_Required action_
With the pictures left out, restate exactly the part below that opens with the line containing "- Enable outbound NAT for LAN network." and closes with the line containing "Author: <a href".

_Data listing_
*****
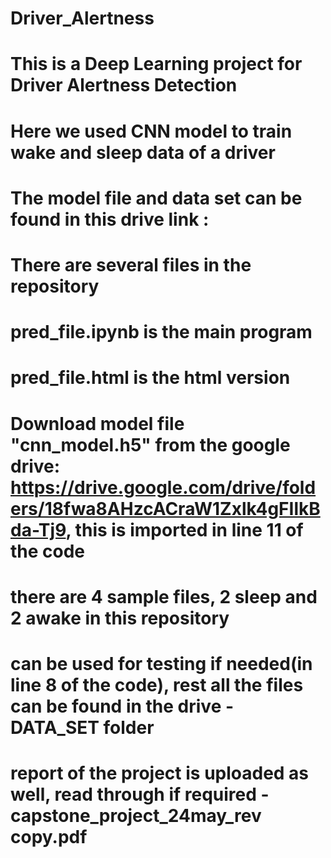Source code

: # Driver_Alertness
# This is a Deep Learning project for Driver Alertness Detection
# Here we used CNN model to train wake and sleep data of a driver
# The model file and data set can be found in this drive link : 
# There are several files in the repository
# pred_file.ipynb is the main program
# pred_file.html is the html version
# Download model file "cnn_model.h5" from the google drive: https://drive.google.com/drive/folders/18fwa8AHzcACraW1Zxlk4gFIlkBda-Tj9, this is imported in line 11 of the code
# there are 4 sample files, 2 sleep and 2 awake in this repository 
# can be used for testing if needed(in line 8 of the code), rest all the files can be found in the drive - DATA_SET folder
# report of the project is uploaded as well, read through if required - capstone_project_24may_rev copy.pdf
*****
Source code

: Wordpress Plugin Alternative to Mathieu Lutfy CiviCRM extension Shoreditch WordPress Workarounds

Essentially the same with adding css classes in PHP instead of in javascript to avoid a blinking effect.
*****
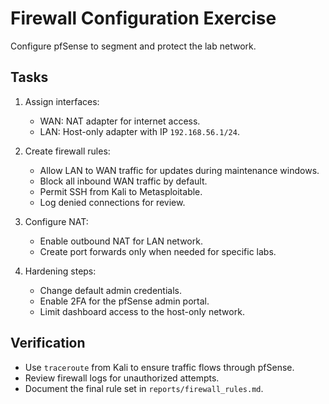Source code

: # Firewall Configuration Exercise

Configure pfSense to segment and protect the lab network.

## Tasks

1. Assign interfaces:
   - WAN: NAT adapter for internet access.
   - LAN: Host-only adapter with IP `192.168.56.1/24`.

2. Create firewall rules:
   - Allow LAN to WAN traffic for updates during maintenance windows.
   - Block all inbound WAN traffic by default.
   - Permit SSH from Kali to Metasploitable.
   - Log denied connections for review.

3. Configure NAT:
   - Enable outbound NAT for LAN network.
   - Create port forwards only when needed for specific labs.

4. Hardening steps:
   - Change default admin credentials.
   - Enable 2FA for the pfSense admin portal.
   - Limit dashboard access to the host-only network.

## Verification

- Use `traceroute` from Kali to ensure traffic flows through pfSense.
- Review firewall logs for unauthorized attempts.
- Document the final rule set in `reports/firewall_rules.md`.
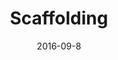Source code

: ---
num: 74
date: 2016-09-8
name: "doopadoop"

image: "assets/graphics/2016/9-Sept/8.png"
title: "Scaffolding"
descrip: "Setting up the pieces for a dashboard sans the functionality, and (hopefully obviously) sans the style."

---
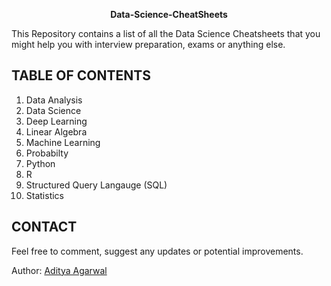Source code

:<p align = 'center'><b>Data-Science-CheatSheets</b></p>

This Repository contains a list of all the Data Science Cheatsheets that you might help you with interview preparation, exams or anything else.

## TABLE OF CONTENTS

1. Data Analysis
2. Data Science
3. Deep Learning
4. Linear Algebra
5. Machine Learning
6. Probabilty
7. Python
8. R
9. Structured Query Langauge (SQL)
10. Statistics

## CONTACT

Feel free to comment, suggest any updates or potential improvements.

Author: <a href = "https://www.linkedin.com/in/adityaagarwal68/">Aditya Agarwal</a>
*****
_Solution to this task_
   - Enable outbound NAT for LAN network.
   - Create port forwards only when needed for specific labs.

4. Hardening steps:
   - Change default admin credentials.
   - Enable 2FA for the pfSense admin portal.
   - Limit dashboard access to the host-only network.

## Verification

- Use `traceroute` from Kali to ensure traffic flows through pfSense.
- Review firewall logs for unauthorized attempts.
- Document the final rule set in `reports/firewall_rules.md`.
Source code

: ---
num: 74
date: 2016-09-8
name: "doopadoop"

image: "assets/graphics/2016/9-Sept/8.png"
title: "Scaffolding"
descrip: "Setting up the pieces for a dashboard sans the functionality, and (hopefully obviously) sans the style."

---
Source code

:<p align = 'center'><b>Data-Science-CheatSheets</b></p>

This Repository contains a list of all the Data Science Cheatsheets that you might help you with interview preparation, exams or anything else.

## TABLE OF CONTENTS

1. Data Analysis
2. Data Science
3. Deep Learning
4. Linear Algebra
5. Machine Learning
6. Probabilty
7. Python
8. R
9. Structured Query Langauge (SQL)
10. Statistics

## CONTACT

Feel free to comment, suggest any updates or potential improvements.

Author: <a href = "https://www.linkedin.com/in/adityaagarwal68/">Aditya Agarwal</a>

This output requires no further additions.